Work to be completed ->
Could you reproduce, word for word, everything below from the line containing "This Python script" down to the line containing "- Discriminação por qualquer motivo;", with both of those lines included and no others?

==== Dataset excerpts ====

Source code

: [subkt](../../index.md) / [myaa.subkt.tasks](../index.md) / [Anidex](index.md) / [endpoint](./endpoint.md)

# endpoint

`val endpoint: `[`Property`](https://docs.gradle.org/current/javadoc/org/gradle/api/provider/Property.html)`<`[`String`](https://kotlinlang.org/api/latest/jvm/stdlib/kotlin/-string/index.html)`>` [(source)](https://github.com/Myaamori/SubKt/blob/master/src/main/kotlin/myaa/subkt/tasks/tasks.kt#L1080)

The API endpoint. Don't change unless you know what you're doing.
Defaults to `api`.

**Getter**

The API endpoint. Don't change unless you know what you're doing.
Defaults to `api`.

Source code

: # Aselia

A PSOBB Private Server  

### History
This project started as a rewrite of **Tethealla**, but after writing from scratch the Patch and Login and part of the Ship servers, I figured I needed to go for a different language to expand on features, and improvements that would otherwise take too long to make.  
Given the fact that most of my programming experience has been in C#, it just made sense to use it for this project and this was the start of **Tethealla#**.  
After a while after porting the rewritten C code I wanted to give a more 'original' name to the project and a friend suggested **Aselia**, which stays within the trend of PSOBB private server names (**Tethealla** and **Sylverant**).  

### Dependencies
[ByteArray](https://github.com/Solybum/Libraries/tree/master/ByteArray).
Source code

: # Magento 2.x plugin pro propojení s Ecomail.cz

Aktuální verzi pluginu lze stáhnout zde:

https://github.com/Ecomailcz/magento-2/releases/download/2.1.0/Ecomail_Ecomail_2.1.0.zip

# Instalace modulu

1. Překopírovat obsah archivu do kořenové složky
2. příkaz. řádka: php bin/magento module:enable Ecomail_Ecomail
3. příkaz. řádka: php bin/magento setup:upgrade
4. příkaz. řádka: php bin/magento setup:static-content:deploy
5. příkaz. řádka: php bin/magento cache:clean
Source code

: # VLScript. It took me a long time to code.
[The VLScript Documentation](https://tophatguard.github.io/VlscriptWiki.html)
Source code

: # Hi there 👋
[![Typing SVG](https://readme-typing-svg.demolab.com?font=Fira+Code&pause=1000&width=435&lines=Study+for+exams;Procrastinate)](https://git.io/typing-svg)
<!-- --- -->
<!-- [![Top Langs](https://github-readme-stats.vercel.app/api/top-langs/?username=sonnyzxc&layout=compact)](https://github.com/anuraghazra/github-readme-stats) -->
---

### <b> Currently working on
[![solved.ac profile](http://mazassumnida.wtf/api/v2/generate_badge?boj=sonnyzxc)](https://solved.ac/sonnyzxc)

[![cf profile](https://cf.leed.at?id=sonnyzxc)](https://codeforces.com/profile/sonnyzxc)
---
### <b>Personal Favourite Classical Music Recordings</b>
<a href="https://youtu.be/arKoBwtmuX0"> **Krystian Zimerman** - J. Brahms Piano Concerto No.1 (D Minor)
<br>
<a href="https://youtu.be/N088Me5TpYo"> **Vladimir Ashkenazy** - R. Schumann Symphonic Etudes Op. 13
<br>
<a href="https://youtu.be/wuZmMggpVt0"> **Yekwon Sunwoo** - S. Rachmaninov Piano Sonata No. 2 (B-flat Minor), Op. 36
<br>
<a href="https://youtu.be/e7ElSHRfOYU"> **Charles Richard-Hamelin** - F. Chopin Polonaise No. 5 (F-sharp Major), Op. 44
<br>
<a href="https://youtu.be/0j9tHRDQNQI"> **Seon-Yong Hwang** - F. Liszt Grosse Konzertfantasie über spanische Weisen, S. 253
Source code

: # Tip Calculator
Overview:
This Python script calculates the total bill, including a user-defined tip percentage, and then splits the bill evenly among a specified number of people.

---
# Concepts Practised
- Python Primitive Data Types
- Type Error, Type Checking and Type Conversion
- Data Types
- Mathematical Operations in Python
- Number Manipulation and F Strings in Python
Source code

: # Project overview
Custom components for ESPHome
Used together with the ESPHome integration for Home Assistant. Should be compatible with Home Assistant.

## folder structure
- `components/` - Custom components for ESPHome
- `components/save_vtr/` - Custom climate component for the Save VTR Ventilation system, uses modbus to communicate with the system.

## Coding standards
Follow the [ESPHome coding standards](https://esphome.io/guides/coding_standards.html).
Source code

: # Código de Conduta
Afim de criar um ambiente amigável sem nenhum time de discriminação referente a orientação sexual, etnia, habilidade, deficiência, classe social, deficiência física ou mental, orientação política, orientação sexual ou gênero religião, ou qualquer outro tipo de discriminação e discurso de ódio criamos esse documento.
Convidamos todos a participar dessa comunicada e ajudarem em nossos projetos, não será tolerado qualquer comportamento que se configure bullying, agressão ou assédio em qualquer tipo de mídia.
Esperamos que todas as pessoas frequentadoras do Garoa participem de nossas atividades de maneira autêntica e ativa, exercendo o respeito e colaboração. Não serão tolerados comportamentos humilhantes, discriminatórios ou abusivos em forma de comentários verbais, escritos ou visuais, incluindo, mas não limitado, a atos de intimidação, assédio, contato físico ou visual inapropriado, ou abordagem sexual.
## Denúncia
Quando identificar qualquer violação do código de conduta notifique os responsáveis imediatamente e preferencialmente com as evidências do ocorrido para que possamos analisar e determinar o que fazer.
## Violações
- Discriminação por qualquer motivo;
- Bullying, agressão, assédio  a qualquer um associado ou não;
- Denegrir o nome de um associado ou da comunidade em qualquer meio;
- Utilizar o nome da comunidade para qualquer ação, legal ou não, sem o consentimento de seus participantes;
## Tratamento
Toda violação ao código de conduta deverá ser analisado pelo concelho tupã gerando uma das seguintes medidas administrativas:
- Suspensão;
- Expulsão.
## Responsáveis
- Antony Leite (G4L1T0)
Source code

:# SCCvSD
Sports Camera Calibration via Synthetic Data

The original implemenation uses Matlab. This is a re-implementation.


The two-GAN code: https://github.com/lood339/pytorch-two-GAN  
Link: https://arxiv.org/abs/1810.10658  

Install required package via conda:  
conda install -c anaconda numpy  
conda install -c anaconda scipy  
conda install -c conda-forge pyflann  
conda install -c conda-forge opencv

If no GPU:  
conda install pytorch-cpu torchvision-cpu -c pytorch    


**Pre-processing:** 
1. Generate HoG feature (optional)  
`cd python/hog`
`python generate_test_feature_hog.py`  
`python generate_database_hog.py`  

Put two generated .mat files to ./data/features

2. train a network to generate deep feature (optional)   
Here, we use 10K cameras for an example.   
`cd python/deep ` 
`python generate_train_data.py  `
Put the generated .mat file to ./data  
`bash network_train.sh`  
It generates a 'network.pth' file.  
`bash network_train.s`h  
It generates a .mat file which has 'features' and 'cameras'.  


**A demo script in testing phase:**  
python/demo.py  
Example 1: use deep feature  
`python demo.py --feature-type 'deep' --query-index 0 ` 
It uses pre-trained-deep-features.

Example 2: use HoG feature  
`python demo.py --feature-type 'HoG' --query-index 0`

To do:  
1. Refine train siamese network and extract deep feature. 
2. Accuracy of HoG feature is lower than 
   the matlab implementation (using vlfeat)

====

Solution to this task ->
This Python script calculates the total bill, including a user-defined tip percentage, and then splits the bill evenly among a specified number of people.

---
# Concepts Practised
- Python Primitive Data Types
- Type Error, Type Checking and Type Conversion
- Data Types
- Mathematical Operations in Python
- Number Manipulation and F Strings in Python
Source code

: # Project overview
Custom components for ESPHome
Used together with the ESPHome integration for Home Assistant. Should be compatible with Home Assistant.

## folder structure
- `components/` - Custom components for ESPHome
- `components/save_vtr/` - Custom climate component for the Save VTR Ventilation system, uses modbus to communicate with the system.

## Coding standards
Follow the [ESPHome coding standards](https://esphome.io/guides/coding_standards.html).
Source code

: # Código de Conduta
Afim de criar um ambiente amigável sem nenhum time de discriminação referente a orientação sexual, etnia, habilidade, deficiência, classe social, deficiência física ou mental, orientação política, orientação sexual ou gênero religião, ou qualquer outro tipo de discriminação e discurso de ódio criamos esse documento.
Convidamos todos a participar dessa comunicada e ajudarem em nossos projetos, não será tolerado qualquer comportamento que se configure bullying, agressão ou assédio em qualquer tipo de mídia.
Esperamos que todas as pessoas frequentadoras do Garoa participem de nossas atividades de maneira autêntica e ativa, exercendo o respeito e colaboração. Não serão tolerados comportamentos humilhantes, discriminatórios ou abusivos em forma de comentários verbais, escritos ou visuais, incluindo, mas não limitado, a atos de intimidação, assédio, contato físico ou visual inapropriado, ou abordagem sexual.
## Denúncia
Quando identificar qualquer violação do código de conduta notifique os responsáveis imediatamente e preferencialmente com as evidências do ocorrido para que possamos analisar e determinar o que fazer.
## Violações
- Discriminação por qualquer motivo;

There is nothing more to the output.